Principal component analysis of deletion patterns
After samples were clustered into clades by similarity, a representative subset of samples was subjected to principal component analysis (PCA) to find the underlying patterns that explained the most variation between samples. Binned arrays for each sample were flattened into one-dimensional vectors, and these vectors were applied to principal component analysis (PCA) and hierarchical clustering. Both were performed using the Python package scikit-learn . Hierarchical clustering was performed using the complete linkage method considering the Euclidean distance between vectors. Three-dimensional scatterplots of PCA components and dendrograms capturing cluster results were generated using the Python package plotly (Plotly Technologies Inc. Collaborative data science. Montréal, QC, 2015; https://plot.ly).

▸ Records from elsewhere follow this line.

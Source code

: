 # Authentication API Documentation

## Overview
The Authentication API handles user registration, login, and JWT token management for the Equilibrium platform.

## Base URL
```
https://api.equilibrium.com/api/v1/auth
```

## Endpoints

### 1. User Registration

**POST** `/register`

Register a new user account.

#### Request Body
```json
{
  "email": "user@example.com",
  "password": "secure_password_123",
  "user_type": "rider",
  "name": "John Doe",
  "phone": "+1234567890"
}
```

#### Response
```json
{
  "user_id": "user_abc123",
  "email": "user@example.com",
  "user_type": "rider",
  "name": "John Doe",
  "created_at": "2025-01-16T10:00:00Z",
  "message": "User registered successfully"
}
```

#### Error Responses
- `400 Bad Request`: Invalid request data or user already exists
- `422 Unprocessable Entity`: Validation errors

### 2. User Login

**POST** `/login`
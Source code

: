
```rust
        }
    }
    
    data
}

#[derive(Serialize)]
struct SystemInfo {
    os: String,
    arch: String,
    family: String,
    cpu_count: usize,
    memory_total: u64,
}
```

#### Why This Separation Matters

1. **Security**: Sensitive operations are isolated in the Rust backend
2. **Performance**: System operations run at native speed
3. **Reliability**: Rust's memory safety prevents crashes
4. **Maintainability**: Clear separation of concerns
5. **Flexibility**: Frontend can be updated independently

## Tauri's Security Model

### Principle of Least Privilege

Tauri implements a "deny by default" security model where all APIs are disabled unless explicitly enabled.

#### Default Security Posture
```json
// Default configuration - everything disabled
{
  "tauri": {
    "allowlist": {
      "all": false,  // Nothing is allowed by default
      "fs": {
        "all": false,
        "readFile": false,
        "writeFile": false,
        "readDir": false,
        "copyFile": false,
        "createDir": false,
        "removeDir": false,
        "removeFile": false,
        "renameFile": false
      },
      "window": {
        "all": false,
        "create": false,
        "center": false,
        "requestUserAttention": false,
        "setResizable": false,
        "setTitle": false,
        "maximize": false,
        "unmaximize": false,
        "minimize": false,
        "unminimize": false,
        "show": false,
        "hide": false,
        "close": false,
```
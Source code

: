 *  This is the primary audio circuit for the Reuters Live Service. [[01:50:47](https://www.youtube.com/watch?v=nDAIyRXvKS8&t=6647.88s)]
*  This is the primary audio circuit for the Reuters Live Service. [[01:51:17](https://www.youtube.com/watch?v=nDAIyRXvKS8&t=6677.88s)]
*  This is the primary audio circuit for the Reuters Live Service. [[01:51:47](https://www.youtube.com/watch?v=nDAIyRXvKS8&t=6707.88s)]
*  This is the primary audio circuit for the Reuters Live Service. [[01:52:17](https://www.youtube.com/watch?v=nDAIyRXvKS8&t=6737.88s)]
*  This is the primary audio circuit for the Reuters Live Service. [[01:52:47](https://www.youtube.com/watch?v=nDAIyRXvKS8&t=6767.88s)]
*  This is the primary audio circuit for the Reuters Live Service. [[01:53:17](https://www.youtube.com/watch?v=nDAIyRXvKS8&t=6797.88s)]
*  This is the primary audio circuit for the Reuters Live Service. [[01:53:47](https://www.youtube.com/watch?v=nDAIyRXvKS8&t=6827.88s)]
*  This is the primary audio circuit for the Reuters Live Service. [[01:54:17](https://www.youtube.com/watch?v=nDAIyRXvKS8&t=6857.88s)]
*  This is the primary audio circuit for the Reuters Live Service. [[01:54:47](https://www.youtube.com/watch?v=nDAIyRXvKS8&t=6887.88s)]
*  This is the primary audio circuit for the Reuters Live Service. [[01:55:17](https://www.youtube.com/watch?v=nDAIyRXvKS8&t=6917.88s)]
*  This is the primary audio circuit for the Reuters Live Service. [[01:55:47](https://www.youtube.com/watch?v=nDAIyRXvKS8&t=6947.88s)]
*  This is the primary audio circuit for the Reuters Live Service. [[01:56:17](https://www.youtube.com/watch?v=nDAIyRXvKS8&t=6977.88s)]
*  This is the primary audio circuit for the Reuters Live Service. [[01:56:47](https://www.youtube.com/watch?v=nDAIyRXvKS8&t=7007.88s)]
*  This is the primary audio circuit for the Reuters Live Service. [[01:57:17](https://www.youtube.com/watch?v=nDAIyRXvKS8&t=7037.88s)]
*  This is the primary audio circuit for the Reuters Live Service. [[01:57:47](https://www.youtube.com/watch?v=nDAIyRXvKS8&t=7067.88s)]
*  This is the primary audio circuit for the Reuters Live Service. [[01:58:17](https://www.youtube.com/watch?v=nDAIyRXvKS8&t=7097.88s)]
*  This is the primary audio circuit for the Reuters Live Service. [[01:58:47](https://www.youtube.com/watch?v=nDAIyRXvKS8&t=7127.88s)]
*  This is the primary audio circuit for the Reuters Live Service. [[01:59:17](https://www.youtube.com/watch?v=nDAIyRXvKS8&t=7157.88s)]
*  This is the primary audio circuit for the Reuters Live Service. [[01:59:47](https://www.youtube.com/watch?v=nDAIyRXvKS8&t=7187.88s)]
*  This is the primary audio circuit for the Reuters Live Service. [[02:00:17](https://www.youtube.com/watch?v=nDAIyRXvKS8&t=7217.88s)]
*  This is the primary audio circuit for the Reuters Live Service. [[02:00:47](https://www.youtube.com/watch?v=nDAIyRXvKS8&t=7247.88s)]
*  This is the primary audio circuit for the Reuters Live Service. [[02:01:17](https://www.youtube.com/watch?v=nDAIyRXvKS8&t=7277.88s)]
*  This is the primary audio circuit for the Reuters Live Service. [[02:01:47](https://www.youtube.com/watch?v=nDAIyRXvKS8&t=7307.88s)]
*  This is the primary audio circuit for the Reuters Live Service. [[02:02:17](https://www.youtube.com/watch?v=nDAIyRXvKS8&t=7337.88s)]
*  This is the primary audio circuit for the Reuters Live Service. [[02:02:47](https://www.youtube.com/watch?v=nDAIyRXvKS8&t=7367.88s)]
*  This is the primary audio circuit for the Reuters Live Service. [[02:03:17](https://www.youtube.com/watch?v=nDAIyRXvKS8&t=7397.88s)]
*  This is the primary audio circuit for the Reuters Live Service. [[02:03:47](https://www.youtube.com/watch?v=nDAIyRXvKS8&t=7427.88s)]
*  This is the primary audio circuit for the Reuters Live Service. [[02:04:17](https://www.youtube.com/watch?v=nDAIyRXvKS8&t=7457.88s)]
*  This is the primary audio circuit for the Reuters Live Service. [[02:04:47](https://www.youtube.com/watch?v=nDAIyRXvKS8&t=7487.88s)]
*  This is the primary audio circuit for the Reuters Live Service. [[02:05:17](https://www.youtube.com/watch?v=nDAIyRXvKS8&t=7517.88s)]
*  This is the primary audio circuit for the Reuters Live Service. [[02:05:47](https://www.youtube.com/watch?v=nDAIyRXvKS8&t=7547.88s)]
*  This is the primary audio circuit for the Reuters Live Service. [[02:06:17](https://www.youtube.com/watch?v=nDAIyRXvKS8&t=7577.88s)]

Initial attempts to identify the principal components affecting variation of deletion patterns between samples included all samples and proved fraught with noise from excessive variance. When balancing breadth of discovery against the potential for overparameterization, we realized that the most explanatory PCA components are consumed describing the idiosyncrasies of unique Gvar samples with unique deletion features. Accordingly, we limited our analysis to the first three principal components and focused on a select subset of samples to identify shared underlying deletion patterns. We included all Gwt samples, the three samples comprising the best Gvar time series (homozygous POLG A467T), one Gvar from outside the major clades (M24 POLG A467T;S933R), and one representative from each major Gvar clade (Fig. 4a). Samples M22 (POLG R1096C;W748S) from the AT-WS clade and M25 (POLG A467T;T251I/P587L) from the TI-PL clade were selected because their deletion patterns broadly represent their clades and because a small number of deletions (780 deletions with 623 junctions) previously reported for each sample  presented an opportunity for discovery due to the sensitivity and depth of LostArc (3.3 million deletions with 87,071 junctions).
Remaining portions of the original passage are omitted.